**DATA TO EXAMINE:**
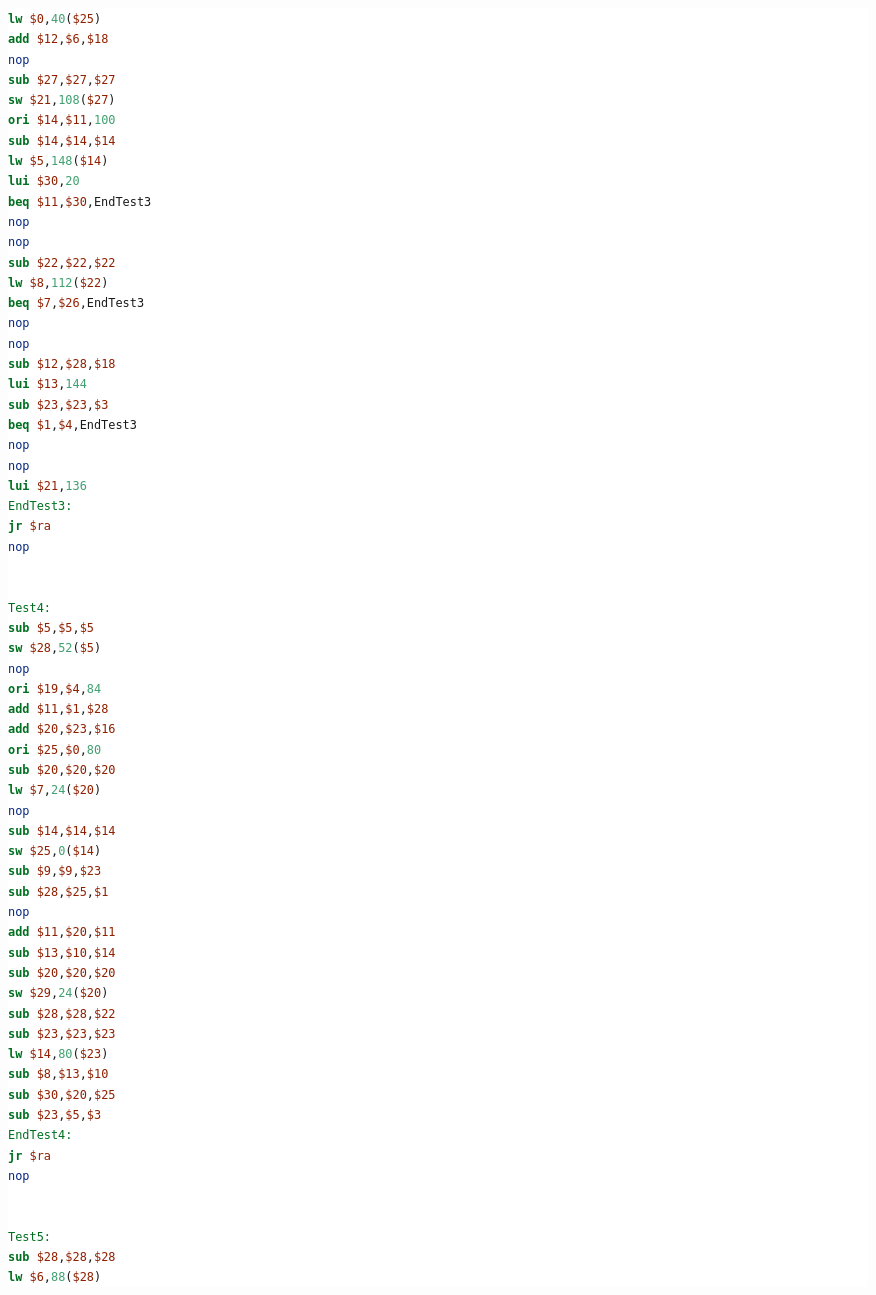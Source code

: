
 ```mips
lw $0,40($25)
add $12,$6,$18
nop
sub $27,$27,$27
sw $21,108($27)
ori $14,$11,100
sub $14,$14,$14
lw $5,148($14)
lui $30,20
beq $11,$30,EndTest3
nop
nop
sub $22,$22,$22
lw $8,112($22)
beq $7,$26,EndTest3
nop
nop
sub $12,$28,$18
lui $13,144
sub $23,$23,$3
beq $1,$4,EndTest3
nop
nop
lui $21,136
EndTest3:
jr $ra
nop


Test4:
sub $5,$5,$5
sw $28,52($5)
nop
ori $19,$4,84
add $11,$1,$28
add $20,$23,$16
ori $25,$0,80
sub $20,$20,$20
lw $7,24($20)
nop
sub $14,$14,$14
sw $25,0($14)
sub $9,$9,$23
sub $28,$25,$1
nop
add $11,$20,$11
sub $13,$10,$14
sub $20,$20,$20
sw $29,24($20)
sub $28,$28,$22
sub $23,$23,$23
lw $14,80($23)
sub $8,$13,$10
sub $30,$20,$25
sub $23,$5,$3
EndTest4:
jr $ra
nop


Test5:
sub $28,$28,$28
lw $6,88($28)
```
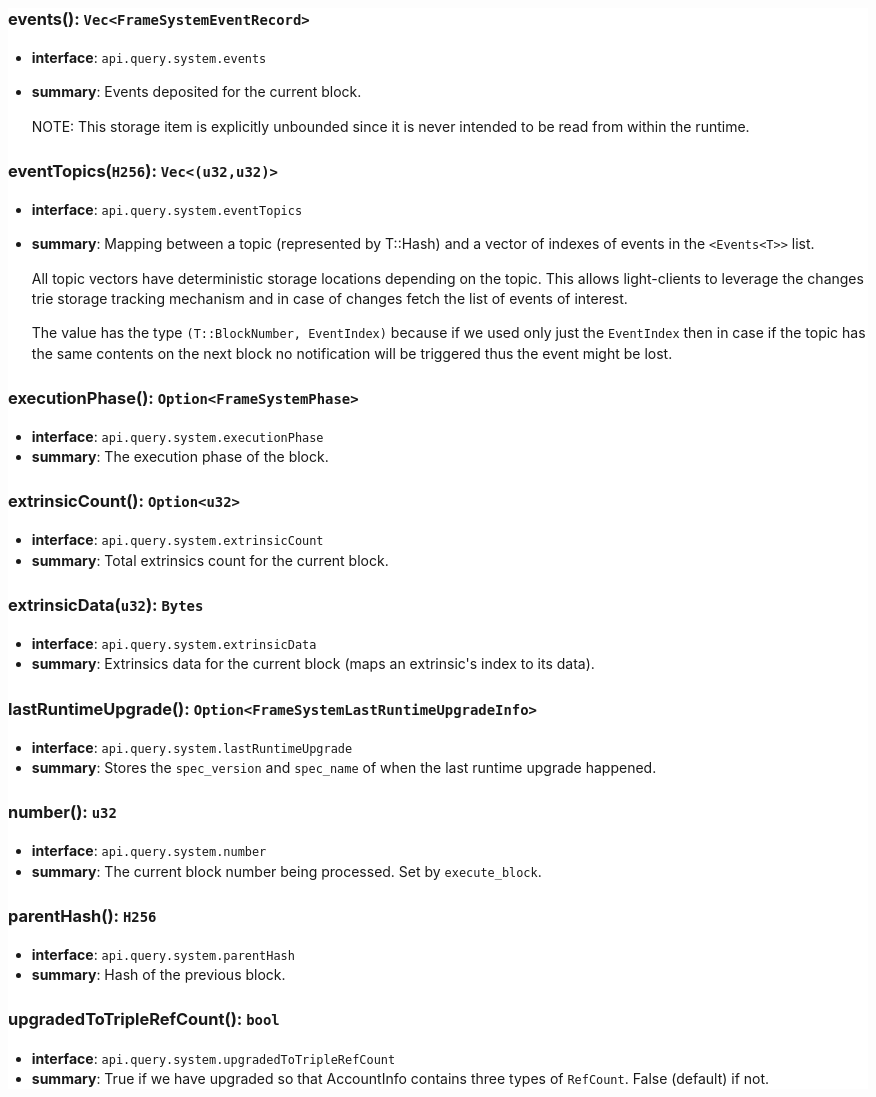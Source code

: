 ### events(): `Vec<FrameSystemEventRecord>`
- **interface**: `api.query.system.events`
- **summary**:    Events deposited for the current block. 

   NOTE: This storage item is explicitly unbounded since it is never intended to be read  from within the runtime. 
 
### eventTopics(`H256`): `Vec<(u32,u32)>`
- **interface**: `api.query.system.eventTopics`
- **summary**:    Mapping between a topic (represented by T::Hash) and a vector of indexes  of events in the `<Events<T>>` list. 

   All topic vectors have deterministic storage locations depending on the topic. This  allows light-clients to leverage the changes trie storage tracking mechanism and  in case of changes fetch the list of events of interest. 

   The value has the type `(T::BlockNumber, EventIndex)` because if we used only just  the `EventIndex` then in case if the topic has the same contents on the next block  no notification will be triggered thus the event might be lost. 
 
### executionPhase(): `Option<FrameSystemPhase>`
- **interface**: `api.query.system.executionPhase`
- **summary**:    The execution phase of the block. 
 
### extrinsicCount(): `Option<u32>`
- **interface**: `api.query.system.extrinsicCount`
- **summary**:    Total extrinsics count for the current block. 
 
### extrinsicData(`u32`): `Bytes`
- **interface**: `api.query.system.extrinsicData`
- **summary**:    Extrinsics data for the current block (maps an extrinsic's index to its data). 
 
### lastRuntimeUpgrade(): `Option<FrameSystemLastRuntimeUpgradeInfo>`
- **interface**: `api.query.system.lastRuntimeUpgrade`
- **summary**:    Stores the `spec_version` and `spec_name` of when the last runtime upgrade happened. 
 
### number(): `u32`
- **interface**: `api.query.system.number`
- **summary**:    The current block number being processed. Set by `execute_block`. 
 
### parentHash(): `H256`
- **interface**: `api.query.system.parentHash`
- **summary**:    Hash of the previous block. 
 
### upgradedToTripleRefCount(): `bool`
- **interface**: `api.query.system.upgradedToTripleRefCount`
- **summary**:    True if we have upgraded so that AccountInfo contains three types of `RefCount`. False  (default) if not. 
 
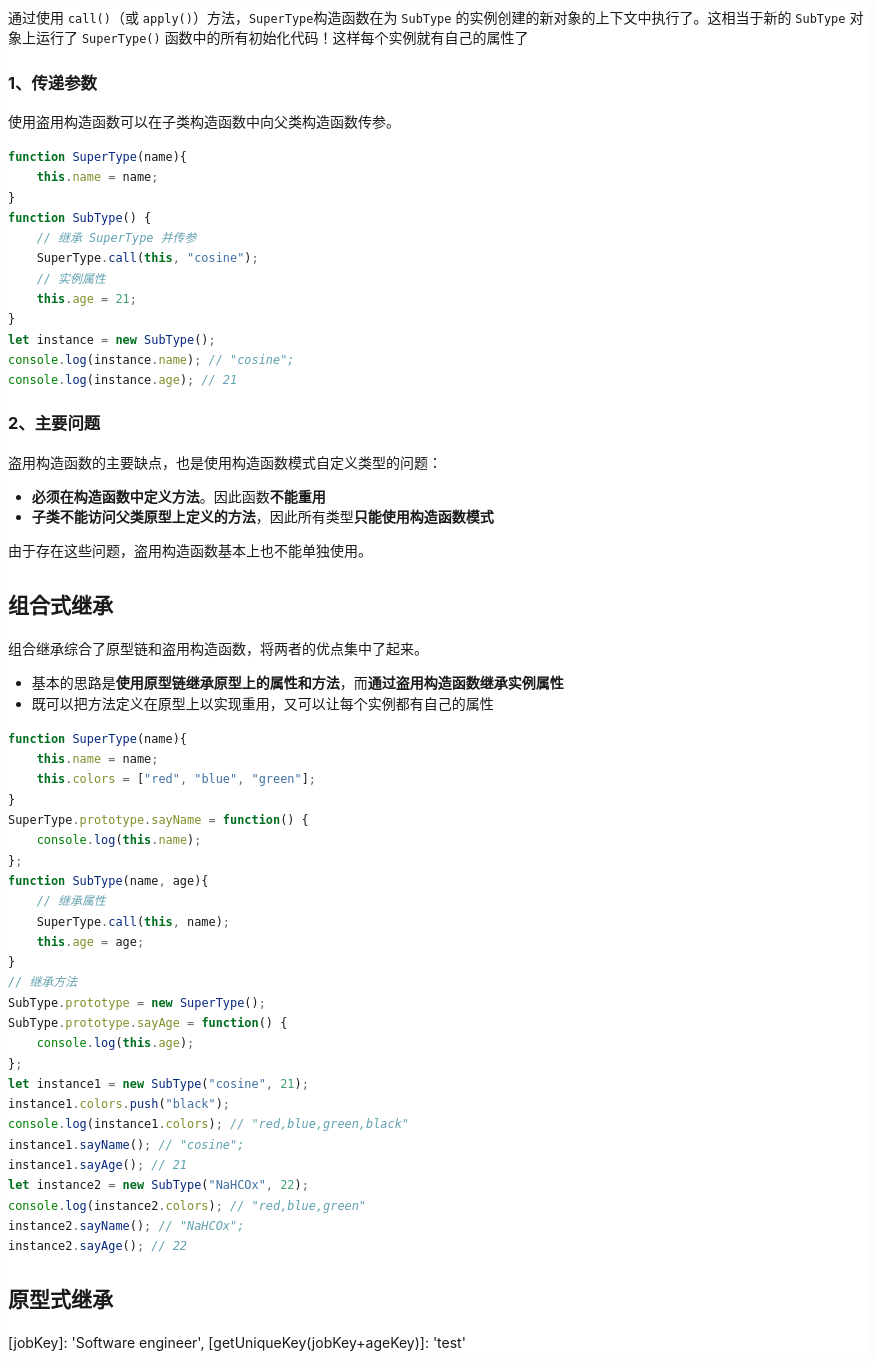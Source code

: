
 ```js
```
通过使用 `call()`（或 `apply()`）方法，`SuperType`构造函数在为 `SubType` 的实例创建的新对象的上下文中执行了。这相当于新的 `SubType` 对象上运行了 `SuperType()` 函数中的所有初始化代码！这样每个实例就有自己的属性了
### 1、传递参数
使用盗用构造函数可以在子类构造函数中向父类构造函数传参。
```js
function SuperType(name){ 
	this.name = name; 
} 
function SubType() { 
	// 继承 SuperType 并传参
	SuperType.call(this, "cosine"); 
	// 实例属性
	this.age = 21; 
} 
let instance = new SubType(); 
console.log(instance.name); // "cosine"; 
console.log(instance.age); // 21
```
### 2、主要问题
盗用构造函数的主要缺点，也是使用构造函数模式自定义类型的问题：
- **必须在构造函数中定义方法**。因此函数**不能重用**
- **子类不能访问父类原型上定义的方法**，因此所有类型**只能使用构造函数模式**

由于存在这些问题，盗用构造函数基本上也不能单独使用。

## 组合式继承
组合继承综合了原型链和盗用构造函数，将两者的优点集中了起来。
- 基本的思路是**使用原型链继承原型上的属性和方法**，而**通过盗用构造函数继承实例属性**
- 既可以把方法定义在原型上以实现重用，又可以让每个实例都有自己的属性

```js
function SuperType(name){ 
	this.name = name; 
	this.colors = ["red", "blue", "green"]; 
} 
SuperType.prototype.sayName = function() { 
	console.log(this.name); 
}; 
function SubType(name, age){ 
	// 继承属性
	SuperType.call(this, name); 
	this.age = age; 
} 
// 继承方法
SubType.prototype = new SuperType(); 
SubType.prototype.sayAge = function() { 
	console.log(this.age); 
}; 
let instance1 = new SubType("cosine", 21); 
instance1.colors.push("black"); 
console.log(instance1.colors); // "red,blue,green,black" 
instance1.sayName(); // "cosine"; 
instance1.sayAge(); // 21 
let instance2 = new SubType("NaHCOx", 22); 
console.log(instance2.colors); // "red,blue,green" 
instance2.sayName(); // "NaHCOx"; 
instance2.sayAge(); // 22
```
## 原型式继承


 [nameKey]: 'cosine', 
 [ageKey]: 21, 
 [jobKey]: 'Software engineer',
 [getUniqueKey(jobKey+ageKey)]: 'test'
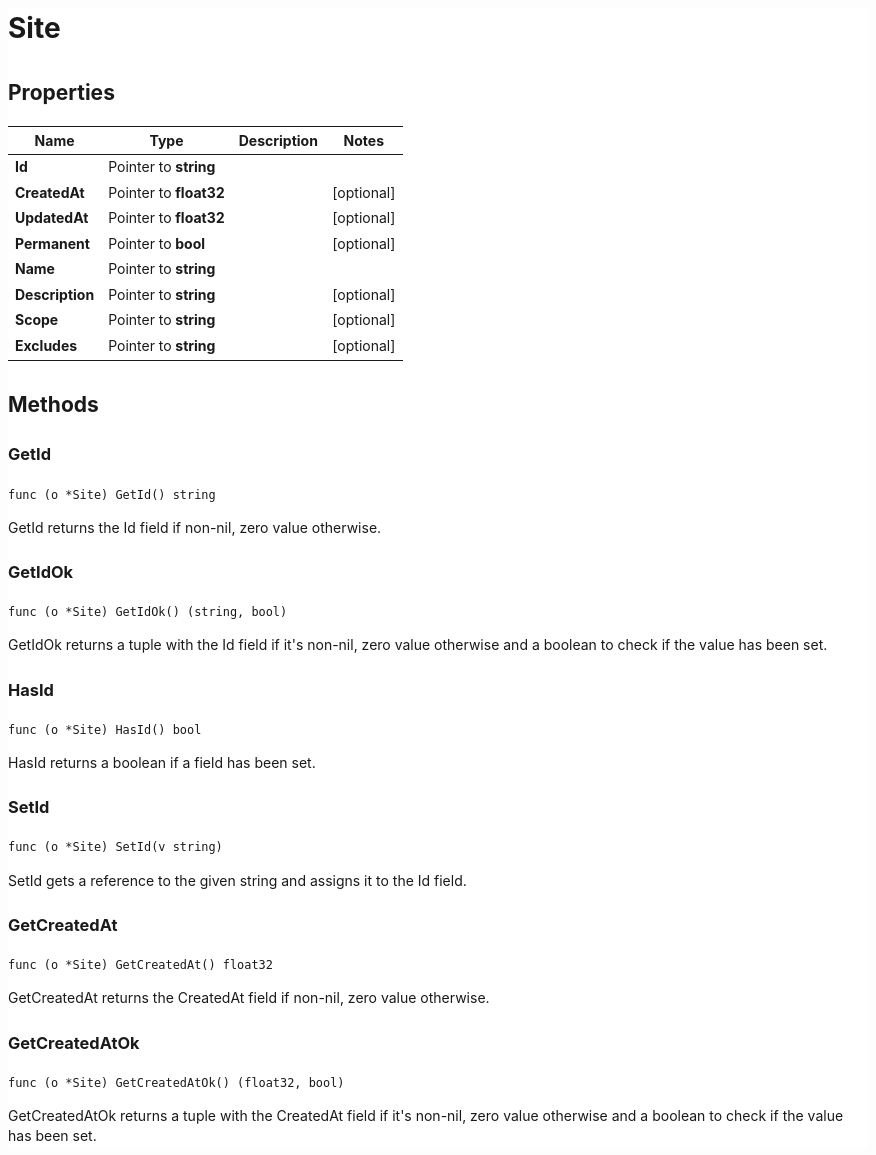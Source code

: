 # Site

## Properties

Name | Type | Description | Notes
------------ | ------------- | ------------- | -------------
**Id** | Pointer to **string** |  | 
**CreatedAt** | Pointer to **float32** |  | [optional] 
**UpdatedAt** | Pointer to **float32** |  | [optional] 
**Permanent** | Pointer to **bool** |  | [optional] 
**Name** | Pointer to **string** |  | 
**Description** | Pointer to **string** |  | [optional] 
**Scope** | Pointer to **string** |  | [optional] 
**Excludes** | Pointer to **string** |  | [optional] 

## Methods

### GetId

`func (o *Site) GetId() string`

GetId returns the Id field if non-nil, zero value otherwise.

### GetIdOk

`func (o *Site) GetIdOk() (string, bool)`

GetIdOk returns a tuple with the Id field if it's non-nil, zero value otherwise
and a boolean to check if the value has been set.

### HasId

`func (o *Site) HasId() bool`

HasId returns a boolean if a field has been set.

### SetId

`func (o *Site) SetId(v string)`

SetId gets a reference to the given string and assigns it to the Id field.

### GetCreatedAt

`func (o *Site) GetCreatedAt() float32`

GetCreatedAt returns the CreatedAt field if non-nil, zero value otherwise.

### GetCreatedAtOk

`func (o *Site) GetCreatedAtOk() (float32, bool)`

GetCreatedAtOk returns a tuple with the CreatedAt field if it's non-nil, zero value otherwise
and a boolean to check if the value has been set.
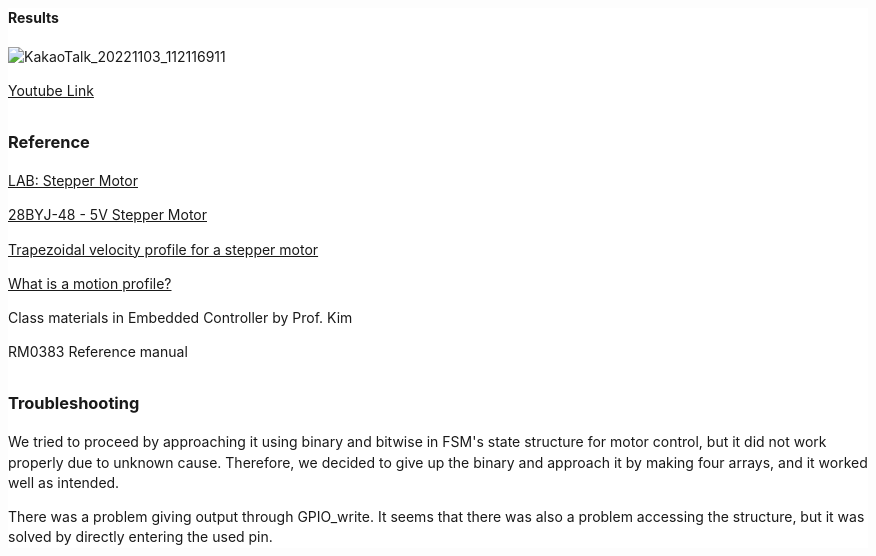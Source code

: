 



#### Results

![KakaoTalk_20221103_112116911](https://user-images.githubusercontent.com/113574284/199636485-f1fa6ce7-c902-4998-9486-51b68c0255a9.jpg)

[Youtube Link](https://youtu.be/9AHZsEXFOPc)



##          



### Reference

[LAB: Stepper Motor](https://ykkim.gitbook.io/ec/course/lab/lab-stepper-motor)

[28BYJ-48 - 5V Stepper Motor](https://components101.com/motors/28byj-48-stepper-motor)

[Trapezoidal velocity profile for a stepper motor](https://hofmannu.org/2022/01/06/trap-vel-stepper-motor/)

[What is a motion profile?](https://www.motioncontroltips.com/what-is-a-motion-profile/)

Class materials in Embedded Controller by Prof. Kim

RM0383 Reference manual

##          



### Troubleshooting

We tried to proceed by approaching it using binary and bitwise in FSM's state structure for motor control, but it did not work properly due to unknown cause. Therefore, we decided to give up the binary and approach it by making four arrays, and it worked well as intended.

There was a problem giving output through GPIO_write. It seems that there was also a problem accessing the structure, but it was solved by directly entering the used pin.
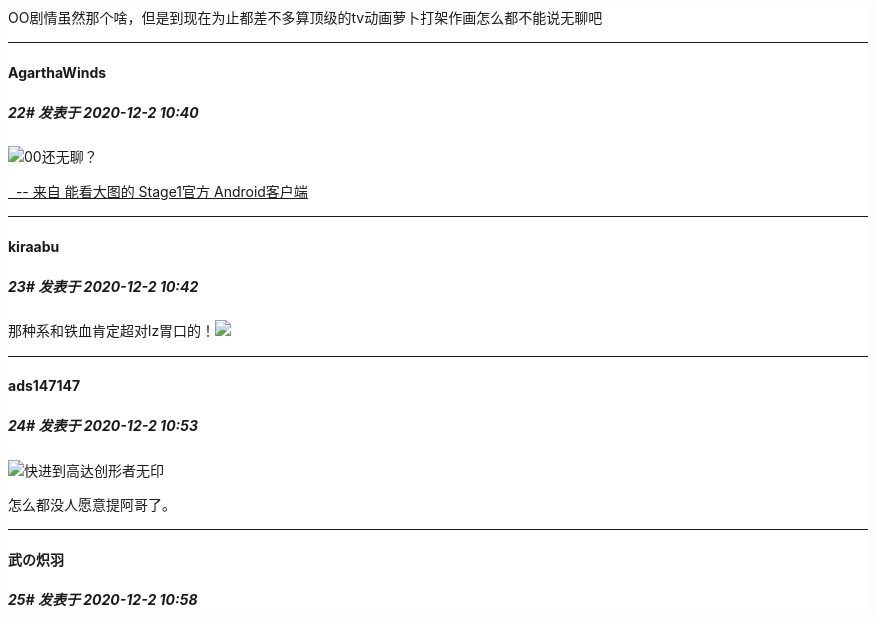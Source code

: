 
OO剧情虽然那个啥，但是到现在为止都差不多算顶级的tv动画萝卜打架作画怎么都不能说无聊吧







*****

####  AgarthaWinds  
##### 22#       发表于 2020-12-2 10:40



<img src="https://static.saraba1st.com/image/smiley/face2017/001.png" referrerpolicy="no-referrer">00还无聊？

[  -- 来自 能看大图的 Stage1官方 Android客户端](https://www.coolapk.com/apk/140634)







*****

####  kiraabu  
##### 23#       发表于 2020-12-2 10:42




那种系和铁血肯定超对lz胃口的！<img src="https://static.saraba1st.com/image/smiley/face2017/067.png" referrerpolicy="no-referrer">







*****

####  ads147147  
##### 24#       发表于 2020-12-2 10:53



<img src="https://static.saraba1st.com/image/smiley/face2017/048.png" referrerpolicy="no-referrer">快进到高达创形者无印


怎么都没人愿意提阿哥了。







*****

####  武の炽羽  
##### 25#       发表于 2020-12-2 10:58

**TO DO:** Which lines of the data contain the string "optional"? Copy each of them.

**RESPONSE TO THIS TASK:**
**CreatedAt** | Pointer to **float32** |  | [optional] 
**UpdatedAt** | Pointer to **float32** |  | [optional] 
**Permanent** | Pointer to **bool** |  | [optional] 
**Description** | Pointer to **string** |  | [optional] 
**Scope** | Pointer to **string** |  | [optional] 
**Excludes** | Pointer to **string** |  | [optional] 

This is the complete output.